> **RECORD SET**
------------------------
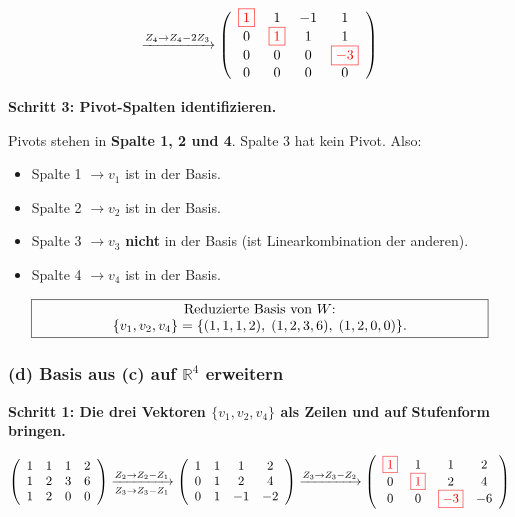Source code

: \documentclass[a4paper,12pt]{article}
\newcommand{\piv}[1]{{\color{red}\boxed{#1}}}
\begin{document}
\[
\xrightarrow{Z_4 \to Z_4 - 2Z_3}
\left(\begin{array}{cccc}
\piv{1} & 1 & -1 & 1 \\
0 & \piv{1} & 1 & 1 \\
0 & 0 & 0 & \piv{-3} \\
0 & 0 & 0 & 0
\end{array}\right)
\]

\textbf{Schritt 3: Pivot-Spalten identifizieren.}

Pivots stehen in \textbf{Spalte 1, 2 und 4}. Spalte 3 hat kein Pivot. Also:
\begin{itemize}[leftmargin=*, nosep]
\item Spalte 1 $\to v_1$ ist in der Basis.
\item Spalte 2 $\to v_2$ ist in der Basis.
\item Spalte 3 $\to v_3$ \textbf{nicht} in der Basis (ist Linearkombination der anderen).
\item Spalte 4 $\to v_4$ ist in der Basis.
\end{itemize}

\[
\fbox{\parbox{0.93\textwidth}{\centering
Reduzierte Basis von $W$: $\{v_1, v_2, v_4\} = \{(1,1,1,2),\; (1,2,3,6),\; (1,2,0,0)\}.$
}}
\]

\subsubsection*{(d) Basis aus (c) auf $\mathbb{R}^4$ erweitern}

\textbf{Schritt 1: Die drei Vektoren $\{v_1, v_2, v_4\}$ als Zeilen und auf Stufenform bringen.}

\[
\left(\begin{array}{cccc}
1 & 1 & 1 & 2 \\
1 & 2 & 3 & 6 \\
1 & 2 & 0 & 0
\end{array}\right)
\xrightarrow[Z_3 \to Z_3 - Z_1]{Z_2 \to Z_2 - Z_1}
\left(\begin{array}{cccc}
1 & 1 & 1 & 2 \\
0 & 1 & 2 & 4 \\
0 & 1 & -1 & -2
\end{array}\right)
\xrightarrow{Z_3 \to Z_3 - Z_2}
\left(\begin{array}{cccc}
\piv{1} & 1 & 1 & 2 \\
0 & \piv{1} & 2 & 4 \\
0 & 0 & \piv{-3} & -6
\end{array}\right)
\]
\end{document}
------------------------
> **TASK REQUIREMENTS**
From the records given above, reproduce all text exactly and exclude each picture.

> **OUTPUT OF THE EXERCISE**
Source code

: \documentclass[a4paper,12pt]{article}
\newcommand{\piv}[1]{{\color{red}\boxed{#1}}}
\begin{document}
\[
\xrightarrow{Z_4 \to Z_4 - 2Z_3}
\left(\begin{array}{cccc}
\piv{1} & 1 & -1 & 1 \\
0 & \piv{1} & 1 & 1 \\
0 & 0 & 0 & \piv{-3} \\
0 & 0 & 0 & 0
\end{array}\right)
\]

\textbf{Schritt 3: Pivot-Spalten identifizieren.}

Pivots stehen in \textbf{Spalte 1, 2 und 4}. Spalte 3 hat kein Pivot. Also:
\begin{itemize}[leftmargin=*, nosep]
\item Spalte 1 $\to v_1$ ist in der Basis.
\item Spalte 2 $\to v_2$ ist in der Basis.
\item Spalte 3 $\to v_3$ \textbf{nicht} in der Basis (ist Linearkombination der anderen).
\item Spalte 4 $\to v_4$ ist in der Basis.
\end{itemize}

\[
\fbox{\parbox{0.93\textwidth}{\centering
Reduzierte Basis von $W$: $\{v_1, v_2, v_4\} = \{(1,1,1,2),\; (1,2,3,6),\; (1,2,0,0)\}.$
}}
\]

\subsubsection*{(d) Basis aus (c) auf $\mathbb{R}^4$ erweitern}

\textbf{Schritt 1: Die drei Vektoren $\{v_1, v_2, v_4\}$ als Zeilen und auf Stufenform bringen.}

\[
\left(\begin{array}{cccc}
1 & 1 & 1 & 2 \\
1 & 2 & 3 & 6 \\
1 & 2 & 0 & 0
\end{array}\right)
\xrightarrow[Z_3 \to Z_3 - Z_1]{Z_2 \to Z_2 - Z_1}
\left(\begin{array}{cccc}
1 & 1 & 1 & 2 \\
0 & 1 & 2 & 4 \\
0 & 1 & -1 & -2
\end{array}\right)
\xrightarrow{Z_3 \to Z_3 - Z_2}
\left(\begin{array}{cccc}
\piv{1} & 1 & 1 & 2 \\
0 & \piv{1} & 2 & 4 \\
0 & 0 & \piv{-3} & -6
\end{array}\right)
\]
\end{document}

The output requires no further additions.